Pages: New books |
A new manual for the complete angler
“I have laid aside business, and gone a ‘fishing,” writes Englishman Izaak Walton in his “Compleat Angler,” first published in 1653, and which continues to be one of the most reprinted works in the English language.
Crafted as a conversation between a fisherman and a hunter, during the turbulent time after the English Civil War ( Walton was devoted to the English monarchy, and retreated to his estate in Stattford to avoid the fallout), his work is an instructional handbook on fly-fishing in the Hertfordshire streams – essentially an impassioned tribute to the healing powers of the environment during terrible times, and an exhortation to return to a simpler life.
“You will find angling to be like the virtue of humanity, which has a calmness of spirit and a world of blessing attending upon it,” writes Walton.
Fabled local fly-fisher Taylor Streit would surely agree. Founder of Taos Fly Shop in 1980, a fishing guide for 30 years and author of several enduring fishing manuals such as “Instinctive Fishing,” Streit is a kind of fish whisperer.
Fly-fishing means trout, and this virtuoso states that “about 75 percent of the trout water in the state is within an hour or two of Taos and Santa Fe.”
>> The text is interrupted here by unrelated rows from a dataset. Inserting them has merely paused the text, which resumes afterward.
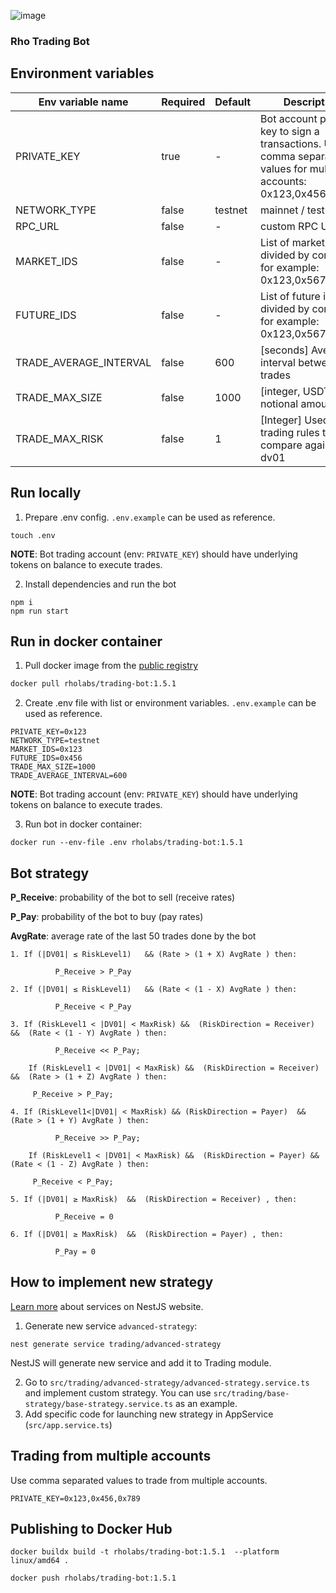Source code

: ![image](https://github.com/RhoLabs/rho-trading-bot/assets/8803471/fb47f21d-badc-4b8c-8be5-a47797c04138)

### Rho Trading Bot

## Environment variables
| Env variable name      | Required | Default | Description                                                                                                          |                                                                                                                                                                                                                                                                                                                                                                                                                                                
|------------------------|----------|---------|----------------------------------------------------------------------------------------------------------------------|
| PRIVATE_KEY            | true     | -       | Bot account private key to sign a transactions. Use comma separated values for multiple accounts: 0x123,0x456,0x789. |
| NETWORK_TYPE           | false    | testnet | mainnet / testnet                                                                                                    |
| RPC_URL                | false    | -       | custom RPC URL                                                                                                       |
| MARKET_IDS             | false    | -       | List of market ids, divided by comma, for example: 0x123,0x567                                                       |
| FUTURE_IDS             | false    | -       | List of future ids, divided by comma, for example: 0x123,0x567                                                       |
| TRADE_AVERAGE_INTERVAL | false    | 600     | [seconds] Average interval between trades                                                                            |
| TRADE_MAX_SIZE         | false    | 1000    | [integer, USDT] Max notional amount                                                                                  |
| TRADE_MAX_RISK         | false    | 1       | [Integer] Used in trading rules to compare against dv01                                                              |

## Run locally
1) Prepare .env config. `.env.example` can be used as reference.
```shell
touch .env
```
**NOTE**: Bot trading account (env: `PRIVATE_KEY`) should have underlying tokens on balance to execute trades.

2) Install dependencies and run the bot
```
npm i
npm run start
```

## Run in docker container

1. Pull docker image from the [public registry](https://hub.docker.com/r/rholabs/trading-bot)
```sh
docker pull rholabs/trading-bot:1.5.1
```

2. Create .env file with list or environment variables. `.env.example` can be used as reference.
```shell
PRIVATE_KEY=0x123
NETWORK_TYPE=testnet
MARKET_IDS=0x123
FUTURE_IDS=0x456
TRADE_MAX_SIZE=1000
TRADE_AVERAGE_INTERVAL=600
```

**NOTE**: Bot trading account (env: `PRIVATE_KEY`) should have underlying tokens on balance to execute trades.

3. Run bot in docker container:
```shell
docker run --env-file .env rholabs/trading-bot:1.5.1
```

## Bot strategy

**P_Receive**: probability of the bot to sell (receive rates)

**P_Pay**: probability of the bot to buy (pay rates)

**AvgRate**: average rate of the last 50 trades done by the bot

```shell
1. If (|DV01| ≤ RiskLevel1)   && (Rate > (1 + X) AvgRate ) then:
    
          P_Receive > P_Pay
```
```shell
2. If (|DV01| ≤ RiskLevel1)   && (Rate < (1 - X) AvgRate ) then:
    
          P_Receive < P_Pay
```
```shell
3. If (RiskLevel1 < |DV01| < MaxRisk) &&  (RiskDirection = Receiver) &&  (Rate < (1 - Y) AvgRate ) then:
    
          P_Receive << P_Pay;
    
    If (RiskLevel1 < |DV01| < MaxRisk) &&  (RiskDirection = Receiver) &&  (Rate > (1 + Z) AvgRate ) then:
    
     P_Receive > P_Pay;
```

```shell
4. If (RiskLevel1<|DV01| < MaxRisk) && (RiskDirection = Payer)  && (Rate > (1 + Y) AvgRate ) then:
    
          P_Receive >> P_Pay;
    
    If (RiskLevel1 < |DV01| < MaxRisk) &&  (RiskDirection = Payer) &&  (Rate < (1 - Z) AvgRate ) then:
    
     P_Receive < P_Pay;
```

```shell
5. If (|DV01| ≥ MaxRisk)  &&  (RiskDirection = Receiver) , then:
    
          P_Receive = 0
```

```shell
6. If (|DV01| ≥ MaxRisk)  &&  (RiskDirection = Payer) , then:
    
          P_Pay = 0
```

## How to implement new strategy

[Learn more](https://docs.nestjs.com/providers#services) about services on NestJS website.

1. Generate new service `advanced-strategy`:
```shell
nest generate service trading/advanced-strategy
```
NestJS will generate new service and add it to Trading module.

2. Go to `src/trading/advanced-strategy/advanced-strategy.service.ts` and implement custom strategy. You can use `src/trading/base-strategy/base-strategy.service.ts` as an example.
3. Add specific code for launching new strategy in AppService (`src/app.service.ts`)


## Trading from multiple accounts
Use comma separated values to trade from multiple accounts.
```shell
PRIVATE_KEY=0x123,0x456,0x789
```

## Publishing to Docker Hub
```shell
docker buildx build -t rholabs/trading-bot:1.5.1  --platform linux/amd64 .

docker push rholabs/trading-bot:1.5.1
```
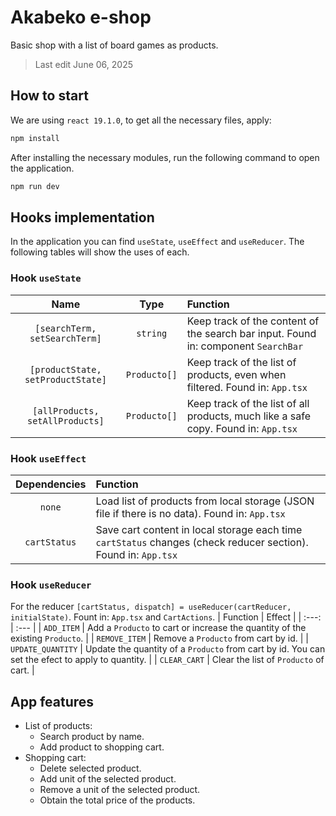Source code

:# Akabeko e-shop
Basic shop with a list of board games as products.
> Last edit June 06, 2025

## How to start
We are using `react 19.1.0`, to get all the necessary files, apply:

```cmd
npm install
```
After installing the necessary modules, run the following command to open the application.

```cmd
npm run dev
```

## Hooks implementation
In the application you can find `useState`, `useEffect` and `useReducer`. The following tables will show the uses of each.

### Hook `useState`
| Name  | Type | Function |
| :---: | :---: | :--- |
| `[searchTerm, setSearchTerm]` | `string` | Keep track of the content of the search bar input. Found in: component `SearchBar` |
| `[productState, setProductState]` | `Producto[]` | Keep track of the list of products, even when filtered. Found in: `App.tsx` |
| `[allProducts, setAllProducts]` | `Producto[]` | Keep track of the list of all products, much like a safe copy. Found in: `App.tsx` |

### Hook `useEffect`
| Dependencies  | Function |
| :---: | :--- |
| `none`  | Load list of products from local storage (JSON file if there is no data). Found in: `App.tsx` |
| `cartStatus` | Save cart content in local storage each time `cartStatus` changes (check reducer section). Found in: `App.tsx` |

### Hook `useReducer`
For the reducer `[cartStatus, dispatch] = useReducer(cartReducer, initialState)`. Fount in: `App.tsx` and `CartActions`.
| Function | Effect |
| :---: | :--- |
| `ADD_ITEM` | Add a `Producto` to cart or increase the quantity of the existing `Producto`. |
| `REMOVE_ITEM` | Remove a `Producto` from cart by id. |
| `UPDATE_QUANTITY` | Update the quantity of a `Producto` from cart by id. You can set the efect to apply to quantity. |
| `CLEAR_CART` | Clear the list of `Producto` of cart. |

## App features
- List of products:
  - Search product by name.
  - Add product to shopping cart.
- Shopping cart:
  - Delete selected product.
  - Add unit of the selected product.
  - Remove a unit of the selected product.
  - Obtain the total price of the products.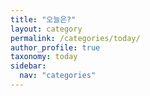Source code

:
 ```yaml
---
title: "오늘은?"
layout: category
permalink: /categories/today/
author_profile: true
taxonomy: today
sidebar:
  nav: "categories"
---
```

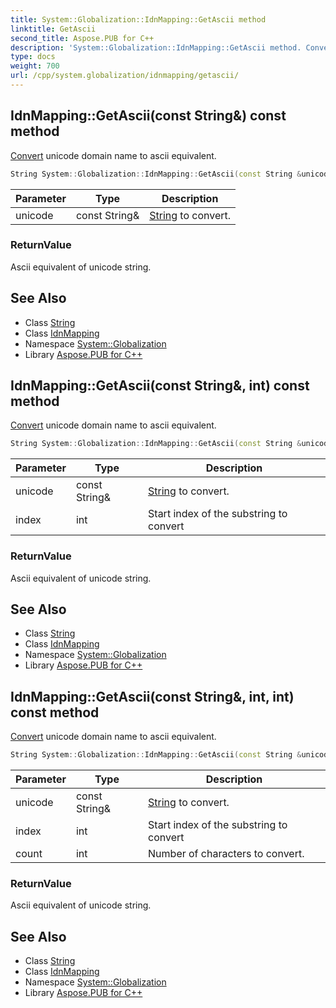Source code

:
 ```yaml
---
title: System::Globalization::IdnMapping::GetAscii method
linktitle: GetAscii
second_title: Aspose.PUB for C++
description: 'System::Globalization::IdnMapping::GetAscii method. Convert unicode domain name to ascii equivalent in C++.'
type: docs
weight: 700
url: /cpp/system.globalization/idnmapping/getascii/
---
```

## IdnMapping::GetAscii(const String\&) const method


[Convert](../../../system/convert/) unicode domain name to ascii equivalent.

```cpp
String System::Globalization::IdnMapping::GetAscii(const String &unicode) const
```


| Parameter | Type | Description |
| --- | --- | --- |
| unicode | const String\& | [String](../../../system/string/) to convert. |

### ReturnValue

Ascii equivalent of unicode string.

## See Also

* Class [String](../../../system/string/)
* Class [IdnMapping](../)
* Namespace [System::Globalization](../../)
* Library [Aspose.PUB for C++](../../../)
## IdnMapping::GetAscii(const String\&, int) const method


[Convert](../../../system/convert/) unicode domain name to ascii equivalent.

```cpp
String System::Globalization::IdnMapping::GetAscii(const String &unicode, int index) const
```


| Parameter | Type | Description |
| --- | --- | --- |
| unicode | const String\& | [String](../../../system/string/) to convert. |
| index | int | Start index of the substring to convert |

### ReturnValue

Ascii equivalent of unicode string.

## See Also

* Class [String](../../../system/string/)
* Class [IdnMapping](../)
* Namespace [System::Globalization](../../)
* Library [Aspose.PUB for C++](../../../)
## IdnMapping::GetAscii(const String\&, int, int) const method


[Convert](../../../system/convert/) unicode domain name to ascii equivalent.

```cpp
String System::Globalization::IdnMapping::GetAscii(const String &unicode, int index, int count) const
```


| Parameter | Type | Description |
| --- | --- | --- |
| unicode | const String\& | [String](../../../system/string/) to convert. |
| index | int | Start index of the substring to convert |
| count | int | Number of characters to convert. |

### ReturnValue

Ascii equivalent of unicode string.

## See Also

* Class [String](../../../system/string/)
* Class [IdnMapping](../)
* Namespace [System::Globalization](../../)
* Library [Aspose.PUB for C++](../../../)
For Streit, fly-fishing is not rocket science. “It’s all a crapshoot anyway,” he writes. “Even if things don’t look good, go fishing anyway – because even bad fishing beats no fishing.”
The area he covers here might seem small,
but it’s jam-packed with splendid rivers, lakes and streams, from the Río Chama, Costilla Creek, Eagle Nest Lake, Embudo, Jemez Montains, Jicarilla Lakes, Red River to the Río Grande and San Juan. He isolates each parcel, offers a good map, with designated waterways, roads, lodging and camping sites, a sense of the difficulty of access and a thorough update on the conditions — enormously affected by restoration projects, tourism, dams, silt buildup, otters (”both a threat and a benefit for our trout”), streamflow, temperatures and fish stocking.
Flies he’s been tying since he was a teenager and he offers a lively idea of
which to use in each circumstance – there’s a colorful chart of his faves. And a fisherman’s calendar by month, a list of gear (”As long as the rod gets the fly out there and the waders don’t leak, I’m good to go”) and safety tips.
And the fish? Río Grande cutthroat is native to New Mexico but facing encroachment from browns and crossbreeding with rainbows has nearly wiped them out, says Streit. The New Mexico Game and Fish has been trying to reintroduce both species back to their native habitats. The big draw is brown trout, and the smaller, tastier brook trout, which proliferate in Cabresto Lake and Cruces Basin. There are also smallmouth bass, pike, kokanee salmon, lake trout and carp.
Plainspoken, hewn by experience, Streit has strong opinions, and he’s seen a lot of change over his years on the waters – mostly bad. He’s been an
environmental activist since early on, battling the Questa molybdenum mine in order to save the Red River, which is gradually getting healthier, he is happy to note.
The good news is that while climate change is wreaking havoc everywhere else, in Northern New Mexico that means the fishing season has extended nearly year-round. The bad news he calls out frequently: grazing (“a monster that devastates trout waters”), real estate development and government bureaucracy, aka the New Mexico Department of Game and Fish – although it is “doing some good stream improvements,” he admits.
Also being “old, fat and whiny” doesn’t cut it with Streit.
But get upstream early, in the fast water, when the weather is overcast, and it’s still, and you have the element of surprise.